**** Information ****

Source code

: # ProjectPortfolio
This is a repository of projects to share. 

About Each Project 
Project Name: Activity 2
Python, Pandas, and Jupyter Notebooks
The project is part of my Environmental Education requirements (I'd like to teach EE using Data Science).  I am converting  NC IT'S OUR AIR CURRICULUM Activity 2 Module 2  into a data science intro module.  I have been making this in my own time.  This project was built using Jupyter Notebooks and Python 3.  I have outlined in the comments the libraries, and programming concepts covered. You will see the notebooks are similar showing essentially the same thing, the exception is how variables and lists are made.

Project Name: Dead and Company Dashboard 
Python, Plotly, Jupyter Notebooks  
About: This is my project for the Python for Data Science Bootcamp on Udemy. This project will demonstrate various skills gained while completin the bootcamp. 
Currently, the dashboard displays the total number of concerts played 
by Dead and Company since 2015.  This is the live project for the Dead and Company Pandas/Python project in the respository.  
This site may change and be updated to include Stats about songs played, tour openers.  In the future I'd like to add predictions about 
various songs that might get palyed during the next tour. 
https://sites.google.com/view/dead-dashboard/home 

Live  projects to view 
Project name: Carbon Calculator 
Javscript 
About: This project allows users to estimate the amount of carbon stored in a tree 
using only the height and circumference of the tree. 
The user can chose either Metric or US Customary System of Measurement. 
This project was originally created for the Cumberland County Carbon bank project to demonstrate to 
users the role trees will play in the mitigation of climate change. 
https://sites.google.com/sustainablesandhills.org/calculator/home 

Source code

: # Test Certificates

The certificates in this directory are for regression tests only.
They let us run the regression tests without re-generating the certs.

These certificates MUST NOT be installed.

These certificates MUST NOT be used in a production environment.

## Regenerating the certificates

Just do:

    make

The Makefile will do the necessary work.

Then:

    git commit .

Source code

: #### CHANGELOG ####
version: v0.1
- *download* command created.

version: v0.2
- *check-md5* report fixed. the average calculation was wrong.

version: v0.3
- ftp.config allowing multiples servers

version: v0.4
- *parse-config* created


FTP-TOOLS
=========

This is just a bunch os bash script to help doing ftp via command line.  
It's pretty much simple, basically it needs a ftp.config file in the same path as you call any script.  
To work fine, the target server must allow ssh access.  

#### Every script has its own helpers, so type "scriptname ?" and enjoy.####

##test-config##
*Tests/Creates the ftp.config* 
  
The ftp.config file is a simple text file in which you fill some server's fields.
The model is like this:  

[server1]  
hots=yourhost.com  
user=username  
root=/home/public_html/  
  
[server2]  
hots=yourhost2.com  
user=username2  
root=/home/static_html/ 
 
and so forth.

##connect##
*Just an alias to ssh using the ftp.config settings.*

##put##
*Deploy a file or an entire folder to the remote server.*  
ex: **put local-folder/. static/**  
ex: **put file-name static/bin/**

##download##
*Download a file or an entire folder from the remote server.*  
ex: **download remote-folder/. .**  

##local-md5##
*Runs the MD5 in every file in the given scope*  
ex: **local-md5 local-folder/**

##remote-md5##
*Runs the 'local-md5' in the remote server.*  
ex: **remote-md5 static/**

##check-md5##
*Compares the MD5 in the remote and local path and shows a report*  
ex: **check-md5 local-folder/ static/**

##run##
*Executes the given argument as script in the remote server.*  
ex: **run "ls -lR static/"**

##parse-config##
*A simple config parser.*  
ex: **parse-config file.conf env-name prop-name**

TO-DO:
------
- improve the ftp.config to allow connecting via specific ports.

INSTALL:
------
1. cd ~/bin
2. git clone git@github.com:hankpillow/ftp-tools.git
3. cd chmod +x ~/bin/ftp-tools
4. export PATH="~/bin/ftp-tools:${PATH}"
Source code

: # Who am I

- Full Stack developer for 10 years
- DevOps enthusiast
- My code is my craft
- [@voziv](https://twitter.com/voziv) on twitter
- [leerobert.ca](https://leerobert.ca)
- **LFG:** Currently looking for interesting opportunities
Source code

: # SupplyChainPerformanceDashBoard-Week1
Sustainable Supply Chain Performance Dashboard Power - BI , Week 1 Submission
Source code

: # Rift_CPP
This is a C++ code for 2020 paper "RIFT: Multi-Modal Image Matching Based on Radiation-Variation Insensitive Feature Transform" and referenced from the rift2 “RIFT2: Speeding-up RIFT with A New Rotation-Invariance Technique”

****

_What this task involves_:
Track down every line of the material containing the string "Python", and copy it.

_Task solution_:
Python, Pandas, and Jupyter Notebooks
The project is part of my Environmental Education requirements (I'd like to teach EE using Data Science).  I am converting  NC IT'S OUR AIR CURRICULUM Activity 2 Module 2  into a data science intro module.  I have been making this in my own time.  This project was built using Jupyter Notebooks and Python 3.  I have outlined in the comments the libraries, and programming concepts covered. You will see the notebooks are similar showing essentially the same thing, the exception is how variables and lists are made.
Python, Plotly, Jupyter Notebooks  
About: This is my project for the Python for Data Science Bootcamp on Udemy. This project will demonstrate various skills gained while completin the bootcamp. 
by Dead and Company since 2015.  This is the live project for the Dead and Company Pandas/Python project in the respository.  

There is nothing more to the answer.